◆ TASK BRIEF
Search the records below for the word "what", then return every line where it appears.
'''
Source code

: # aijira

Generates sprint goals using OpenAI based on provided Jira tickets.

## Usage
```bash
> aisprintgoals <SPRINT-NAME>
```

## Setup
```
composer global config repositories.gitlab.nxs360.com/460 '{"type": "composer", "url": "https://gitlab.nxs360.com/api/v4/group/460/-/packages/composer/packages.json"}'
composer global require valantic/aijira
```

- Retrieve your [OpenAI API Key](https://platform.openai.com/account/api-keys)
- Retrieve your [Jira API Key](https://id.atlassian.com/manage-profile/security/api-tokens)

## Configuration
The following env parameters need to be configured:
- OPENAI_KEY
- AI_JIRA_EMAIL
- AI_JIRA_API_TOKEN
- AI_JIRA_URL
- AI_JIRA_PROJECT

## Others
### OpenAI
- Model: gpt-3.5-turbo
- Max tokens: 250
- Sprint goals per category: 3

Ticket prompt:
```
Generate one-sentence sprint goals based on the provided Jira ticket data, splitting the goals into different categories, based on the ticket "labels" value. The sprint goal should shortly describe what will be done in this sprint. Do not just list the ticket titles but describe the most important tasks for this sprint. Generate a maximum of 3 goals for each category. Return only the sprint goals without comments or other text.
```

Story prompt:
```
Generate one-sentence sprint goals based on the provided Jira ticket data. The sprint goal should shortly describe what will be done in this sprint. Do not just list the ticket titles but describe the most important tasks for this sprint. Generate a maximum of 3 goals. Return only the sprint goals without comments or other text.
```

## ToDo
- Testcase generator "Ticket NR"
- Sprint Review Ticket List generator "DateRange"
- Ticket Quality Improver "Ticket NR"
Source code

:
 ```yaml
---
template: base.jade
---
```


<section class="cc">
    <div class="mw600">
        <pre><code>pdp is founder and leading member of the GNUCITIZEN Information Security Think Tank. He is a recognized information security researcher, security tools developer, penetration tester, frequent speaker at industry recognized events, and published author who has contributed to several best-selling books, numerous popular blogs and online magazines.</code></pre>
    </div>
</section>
'''
'''
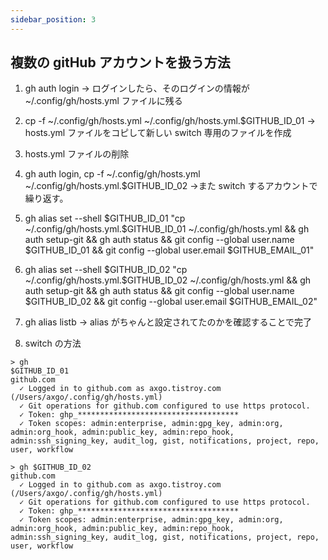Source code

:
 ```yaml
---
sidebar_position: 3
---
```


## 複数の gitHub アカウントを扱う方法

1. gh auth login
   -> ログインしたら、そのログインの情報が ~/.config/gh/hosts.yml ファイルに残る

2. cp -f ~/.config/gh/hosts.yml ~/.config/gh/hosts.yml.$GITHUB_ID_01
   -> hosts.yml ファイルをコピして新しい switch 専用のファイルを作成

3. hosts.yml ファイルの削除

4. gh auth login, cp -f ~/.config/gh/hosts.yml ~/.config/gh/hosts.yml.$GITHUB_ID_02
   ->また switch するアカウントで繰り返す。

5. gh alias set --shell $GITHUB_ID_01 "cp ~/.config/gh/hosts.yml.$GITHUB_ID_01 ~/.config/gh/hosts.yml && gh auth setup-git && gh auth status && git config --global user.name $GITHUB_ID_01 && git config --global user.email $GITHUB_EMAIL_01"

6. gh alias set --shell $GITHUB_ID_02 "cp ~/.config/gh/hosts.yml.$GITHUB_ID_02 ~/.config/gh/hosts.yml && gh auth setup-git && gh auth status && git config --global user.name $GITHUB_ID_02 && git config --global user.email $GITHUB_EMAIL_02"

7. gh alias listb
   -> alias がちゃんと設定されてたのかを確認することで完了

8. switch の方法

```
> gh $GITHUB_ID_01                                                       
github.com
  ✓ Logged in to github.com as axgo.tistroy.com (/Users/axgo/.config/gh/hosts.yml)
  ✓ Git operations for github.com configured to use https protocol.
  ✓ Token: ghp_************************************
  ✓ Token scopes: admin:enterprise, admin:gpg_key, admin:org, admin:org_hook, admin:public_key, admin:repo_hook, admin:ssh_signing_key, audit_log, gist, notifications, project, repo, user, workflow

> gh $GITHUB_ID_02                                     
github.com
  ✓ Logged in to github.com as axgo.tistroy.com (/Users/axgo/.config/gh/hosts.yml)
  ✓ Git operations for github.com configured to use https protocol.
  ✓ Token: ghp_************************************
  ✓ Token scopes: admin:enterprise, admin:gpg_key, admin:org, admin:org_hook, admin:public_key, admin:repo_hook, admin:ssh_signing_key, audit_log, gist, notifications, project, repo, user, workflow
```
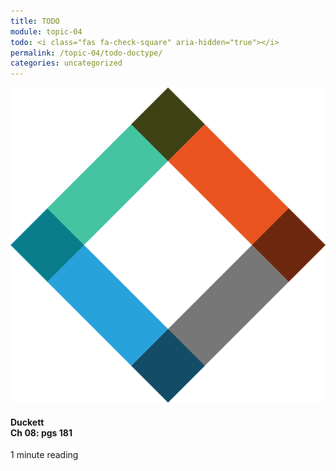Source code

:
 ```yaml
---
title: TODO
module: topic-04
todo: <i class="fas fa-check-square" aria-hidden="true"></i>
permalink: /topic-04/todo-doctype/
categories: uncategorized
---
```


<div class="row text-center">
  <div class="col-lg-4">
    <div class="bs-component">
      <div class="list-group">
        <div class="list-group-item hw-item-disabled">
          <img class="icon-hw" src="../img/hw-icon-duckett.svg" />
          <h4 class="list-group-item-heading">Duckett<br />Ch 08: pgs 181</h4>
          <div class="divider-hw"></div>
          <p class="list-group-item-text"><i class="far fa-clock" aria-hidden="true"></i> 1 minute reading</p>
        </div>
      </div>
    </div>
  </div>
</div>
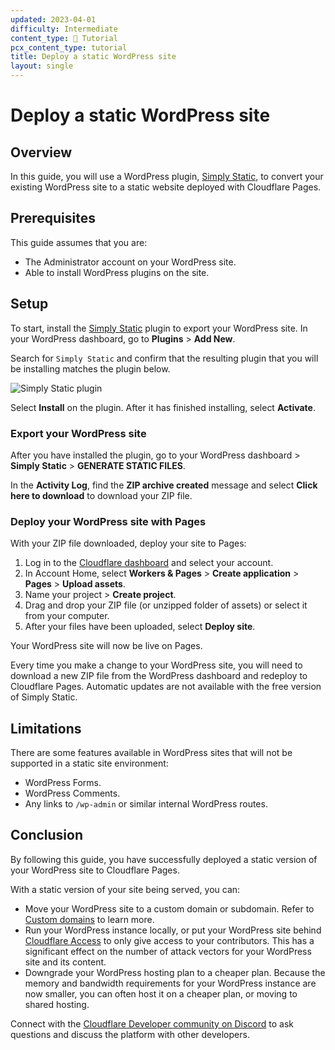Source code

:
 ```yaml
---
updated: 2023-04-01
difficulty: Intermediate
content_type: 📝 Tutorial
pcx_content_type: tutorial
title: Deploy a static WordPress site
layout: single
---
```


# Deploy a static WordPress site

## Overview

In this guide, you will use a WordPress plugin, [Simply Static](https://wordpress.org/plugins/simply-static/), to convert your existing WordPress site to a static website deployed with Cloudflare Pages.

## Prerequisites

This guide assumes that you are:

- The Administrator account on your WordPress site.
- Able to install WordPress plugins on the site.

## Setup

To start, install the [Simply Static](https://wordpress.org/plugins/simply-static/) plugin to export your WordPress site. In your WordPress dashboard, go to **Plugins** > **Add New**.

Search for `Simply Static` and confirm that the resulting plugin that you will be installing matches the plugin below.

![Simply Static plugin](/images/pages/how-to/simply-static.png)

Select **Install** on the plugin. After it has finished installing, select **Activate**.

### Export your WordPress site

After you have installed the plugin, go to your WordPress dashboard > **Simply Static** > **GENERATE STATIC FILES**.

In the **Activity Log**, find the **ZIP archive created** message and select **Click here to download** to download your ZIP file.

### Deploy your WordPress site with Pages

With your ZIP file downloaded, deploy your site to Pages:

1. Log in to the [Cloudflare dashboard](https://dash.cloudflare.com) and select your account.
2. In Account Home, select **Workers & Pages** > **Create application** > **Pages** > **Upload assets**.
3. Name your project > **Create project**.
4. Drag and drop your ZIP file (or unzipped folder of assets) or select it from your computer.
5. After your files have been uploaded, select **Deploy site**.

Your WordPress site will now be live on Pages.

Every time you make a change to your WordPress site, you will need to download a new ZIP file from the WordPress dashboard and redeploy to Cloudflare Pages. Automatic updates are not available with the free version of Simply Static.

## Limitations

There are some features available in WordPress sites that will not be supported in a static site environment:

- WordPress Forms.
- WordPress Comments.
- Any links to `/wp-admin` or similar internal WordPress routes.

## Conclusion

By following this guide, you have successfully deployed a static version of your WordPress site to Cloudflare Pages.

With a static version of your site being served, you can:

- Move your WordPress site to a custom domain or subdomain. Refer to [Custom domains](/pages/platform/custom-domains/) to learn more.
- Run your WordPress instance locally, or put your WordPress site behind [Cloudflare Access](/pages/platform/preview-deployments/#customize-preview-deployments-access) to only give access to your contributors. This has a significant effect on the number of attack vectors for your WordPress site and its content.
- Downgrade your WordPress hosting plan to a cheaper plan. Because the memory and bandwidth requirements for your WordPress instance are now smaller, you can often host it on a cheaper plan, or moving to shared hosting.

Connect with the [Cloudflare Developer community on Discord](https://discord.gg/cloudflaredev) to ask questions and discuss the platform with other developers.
'''
'''
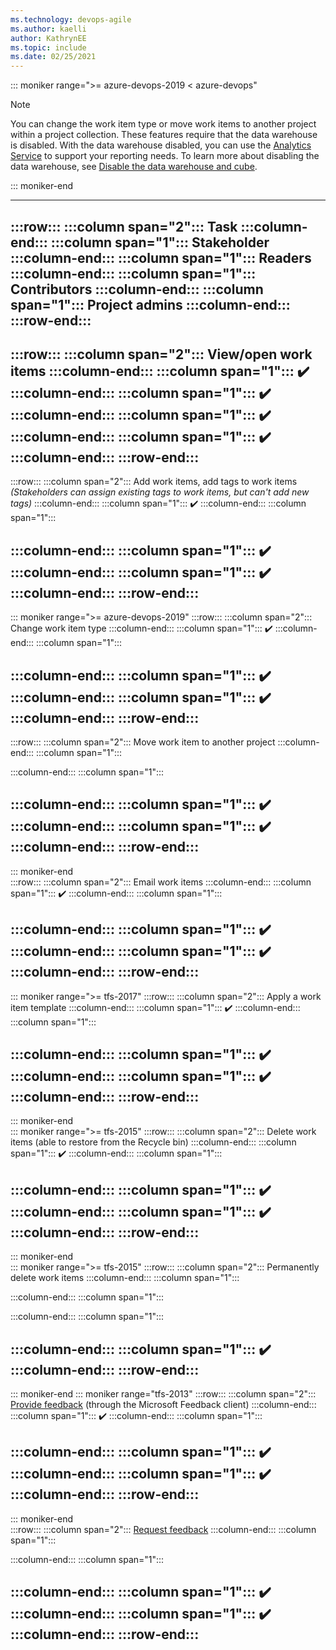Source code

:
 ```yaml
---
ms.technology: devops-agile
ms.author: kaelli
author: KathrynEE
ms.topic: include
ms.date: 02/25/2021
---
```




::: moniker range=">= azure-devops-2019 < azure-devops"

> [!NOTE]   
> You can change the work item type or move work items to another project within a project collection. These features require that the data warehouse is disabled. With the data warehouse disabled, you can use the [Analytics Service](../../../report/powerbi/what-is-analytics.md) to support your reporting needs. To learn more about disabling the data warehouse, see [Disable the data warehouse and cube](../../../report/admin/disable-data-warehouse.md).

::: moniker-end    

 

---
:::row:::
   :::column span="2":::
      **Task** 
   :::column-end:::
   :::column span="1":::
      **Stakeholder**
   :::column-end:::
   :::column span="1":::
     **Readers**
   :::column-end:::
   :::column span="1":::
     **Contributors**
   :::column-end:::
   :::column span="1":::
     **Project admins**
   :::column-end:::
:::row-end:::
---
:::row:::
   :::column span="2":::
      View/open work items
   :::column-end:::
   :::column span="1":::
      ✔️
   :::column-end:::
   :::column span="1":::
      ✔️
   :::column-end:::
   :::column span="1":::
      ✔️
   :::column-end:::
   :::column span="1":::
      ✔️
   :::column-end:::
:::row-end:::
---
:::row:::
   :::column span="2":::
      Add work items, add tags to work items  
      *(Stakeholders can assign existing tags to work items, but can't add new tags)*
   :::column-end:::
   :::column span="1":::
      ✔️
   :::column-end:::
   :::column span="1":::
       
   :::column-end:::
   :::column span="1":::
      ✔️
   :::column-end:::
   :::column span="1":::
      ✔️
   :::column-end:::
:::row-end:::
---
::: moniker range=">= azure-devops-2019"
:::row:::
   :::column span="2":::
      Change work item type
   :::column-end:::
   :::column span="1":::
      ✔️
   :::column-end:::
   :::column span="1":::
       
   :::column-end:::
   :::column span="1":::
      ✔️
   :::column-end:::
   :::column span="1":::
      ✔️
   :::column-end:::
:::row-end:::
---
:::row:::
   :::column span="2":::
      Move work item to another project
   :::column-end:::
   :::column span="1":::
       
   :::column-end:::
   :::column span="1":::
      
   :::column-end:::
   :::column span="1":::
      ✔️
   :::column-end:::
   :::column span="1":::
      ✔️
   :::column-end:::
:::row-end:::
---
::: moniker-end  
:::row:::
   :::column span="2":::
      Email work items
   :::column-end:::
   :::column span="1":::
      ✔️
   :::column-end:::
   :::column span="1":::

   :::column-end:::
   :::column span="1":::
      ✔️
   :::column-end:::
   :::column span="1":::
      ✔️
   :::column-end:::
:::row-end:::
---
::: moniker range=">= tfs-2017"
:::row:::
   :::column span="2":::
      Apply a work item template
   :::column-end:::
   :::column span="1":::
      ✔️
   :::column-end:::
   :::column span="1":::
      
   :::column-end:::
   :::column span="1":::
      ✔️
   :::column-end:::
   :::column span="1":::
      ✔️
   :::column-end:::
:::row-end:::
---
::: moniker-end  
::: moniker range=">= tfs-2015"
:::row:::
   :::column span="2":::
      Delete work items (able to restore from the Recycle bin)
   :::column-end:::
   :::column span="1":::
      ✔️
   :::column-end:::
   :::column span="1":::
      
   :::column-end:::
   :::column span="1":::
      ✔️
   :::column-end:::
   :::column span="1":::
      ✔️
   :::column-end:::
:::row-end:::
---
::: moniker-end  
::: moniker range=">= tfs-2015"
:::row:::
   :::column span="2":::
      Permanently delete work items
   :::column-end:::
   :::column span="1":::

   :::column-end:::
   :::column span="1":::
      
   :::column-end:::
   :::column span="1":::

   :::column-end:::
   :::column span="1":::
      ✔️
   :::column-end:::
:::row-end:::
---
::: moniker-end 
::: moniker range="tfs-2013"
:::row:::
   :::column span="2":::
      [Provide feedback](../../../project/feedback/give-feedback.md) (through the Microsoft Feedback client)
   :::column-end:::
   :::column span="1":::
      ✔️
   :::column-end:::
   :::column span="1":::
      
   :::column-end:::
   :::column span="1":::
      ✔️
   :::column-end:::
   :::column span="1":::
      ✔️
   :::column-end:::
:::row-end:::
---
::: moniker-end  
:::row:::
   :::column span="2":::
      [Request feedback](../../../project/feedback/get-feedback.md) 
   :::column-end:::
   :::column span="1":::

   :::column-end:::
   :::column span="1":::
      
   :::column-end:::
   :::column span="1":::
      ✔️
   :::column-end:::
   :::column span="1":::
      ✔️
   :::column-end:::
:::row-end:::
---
'''
◆ WRITTEN RESPONSE
Generate one-sentence sprint goals based on the provided Jira ticket data, splitting the goals into different categories, based on the ticket "labels" value. The sprint goal should shortly describe what will be done in this sprint. Do not just list the ticket titles but describe the most important tasks for this sprint. Generate a maximum of 3 goals for each category. Return only the sprint goals without comments or other text.
Generate one-sentence sprint goals based on the provided Jira ticket data. The sprint goal should shortly describe what will be done in this sprint. Do not just list the ticket titles but describe the most important tasks for this sprint. Generate a maximum of 3 goals. Return only the sprint goals without comments or other text.
> You can change the work item type or move work items to another project within a project collection. These features require that the data warehouse is disabled. With the data warehouse disabled, you can use the [Analytics Service](../../../report/powerbi/what-is-analytics.md) to support your reporting needs. To learn more about disabling the data warehouse, see [Disable the data warehouse and cube](../../../report/admin/disable-data-warehouse.md).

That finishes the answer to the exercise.